Ling también sabe lo que significa vivir bajo una amenaza constante. En China, su fe cristiana convirtió a su familia en objetivo del Estado: oraban en secreto, pero la persecución no tardó en alcanzarlos. En su huida, su historia resonaría en la de Ali, un joven iraní que, además de ser estigmatizado por su conversión al cristianismo, fue marcado como inservible por su tatuaje, símbolo de rebeldía y castigo social. La cicatriz que lleva en su brazo, resultado de intentar borrar su tatuaje con quemaduras, es un testimonio de hasta qué punto la intolerancia puede mutilar los sueños de una vida digna.

En Camerún, Stephanie vio su mundo derrumbarse cuando policías armados irrumpieron en su casa: fue violada, su padre asesinado y su hermano encarcelado. Aún convaleciente tras perder a su bebé, descubrió que también estaba marcada como “colaboradora” de la disidencia anglófona. La violencia la alcanzó de forma similar a Senayit, en Etiopía, quien sobrevivió al secuestro, la violación y la pérdida de su padre y su hogar a manos de milicianos. Ambas mujeres cargan con heridas visibles e invisibles, unidas por la misma desgracia de ser tratadas como enemigas en sus propios hogares.

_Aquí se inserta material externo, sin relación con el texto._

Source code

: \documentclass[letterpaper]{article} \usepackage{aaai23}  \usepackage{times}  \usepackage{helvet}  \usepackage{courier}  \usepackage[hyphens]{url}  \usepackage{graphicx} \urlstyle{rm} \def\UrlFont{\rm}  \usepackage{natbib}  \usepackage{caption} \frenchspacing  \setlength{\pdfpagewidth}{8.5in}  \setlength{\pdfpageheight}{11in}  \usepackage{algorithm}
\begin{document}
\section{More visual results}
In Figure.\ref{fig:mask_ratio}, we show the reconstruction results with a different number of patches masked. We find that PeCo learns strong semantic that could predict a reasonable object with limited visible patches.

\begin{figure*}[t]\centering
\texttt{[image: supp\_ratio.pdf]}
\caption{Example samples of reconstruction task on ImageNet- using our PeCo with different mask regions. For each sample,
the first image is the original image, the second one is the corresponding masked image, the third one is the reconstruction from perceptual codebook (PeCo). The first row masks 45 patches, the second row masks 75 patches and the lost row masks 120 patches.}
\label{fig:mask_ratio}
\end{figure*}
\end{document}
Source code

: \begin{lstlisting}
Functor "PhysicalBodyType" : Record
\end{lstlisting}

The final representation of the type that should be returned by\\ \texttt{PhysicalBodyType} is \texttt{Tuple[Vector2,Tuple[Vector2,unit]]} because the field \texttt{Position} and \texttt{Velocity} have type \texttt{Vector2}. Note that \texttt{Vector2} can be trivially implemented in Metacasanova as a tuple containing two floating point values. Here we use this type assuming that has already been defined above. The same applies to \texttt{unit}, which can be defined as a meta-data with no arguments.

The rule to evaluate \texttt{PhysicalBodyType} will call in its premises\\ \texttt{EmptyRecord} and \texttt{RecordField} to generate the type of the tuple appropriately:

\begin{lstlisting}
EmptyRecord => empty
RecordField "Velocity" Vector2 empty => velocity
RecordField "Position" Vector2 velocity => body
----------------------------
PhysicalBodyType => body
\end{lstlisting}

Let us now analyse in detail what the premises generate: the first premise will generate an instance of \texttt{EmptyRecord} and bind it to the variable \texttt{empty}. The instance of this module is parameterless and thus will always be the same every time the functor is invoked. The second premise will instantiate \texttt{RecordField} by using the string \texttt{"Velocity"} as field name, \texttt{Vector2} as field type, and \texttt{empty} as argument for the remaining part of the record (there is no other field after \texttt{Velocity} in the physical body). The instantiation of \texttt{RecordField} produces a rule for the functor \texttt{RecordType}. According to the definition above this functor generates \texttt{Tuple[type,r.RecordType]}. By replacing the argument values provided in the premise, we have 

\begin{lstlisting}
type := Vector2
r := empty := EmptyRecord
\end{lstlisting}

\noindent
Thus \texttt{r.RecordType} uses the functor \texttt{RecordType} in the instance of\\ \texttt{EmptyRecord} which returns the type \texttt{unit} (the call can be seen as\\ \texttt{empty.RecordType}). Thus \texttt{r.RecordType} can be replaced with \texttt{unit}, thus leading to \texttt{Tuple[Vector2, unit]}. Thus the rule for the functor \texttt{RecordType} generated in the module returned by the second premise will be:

Desde otra arista del horror, Imran, exsoldado afgano, huyó consciente de que su pasado militar sellaba su condena bajo el nuevo régimen talibán. Él y Asha, una joven somalí forzada a un matrimonio lleno de violencia, entendieron que no importaba cuánto resistieran: sus vidas corrían peligro en sus países. Asha, madre de cuatro hijos, sobrevivió no solo a los golpes de su esposo, sino también a intentos de asesinato, encontrando en su escape la única vía para salvar a su familia.
Historias dispersas, pero hermanadas por la violencia, la persecución y la negación de los derechos más básicos. En Panamá, en un refugio improvisado, se entrelazan los relatos de Bahara, Boris, Ling, Ali, Stephanie, Senayit, Imran y Asha: migrantes que no solo huyeron del hambre o la pobreza, sino de un sistema que intentó borrar sus identidades.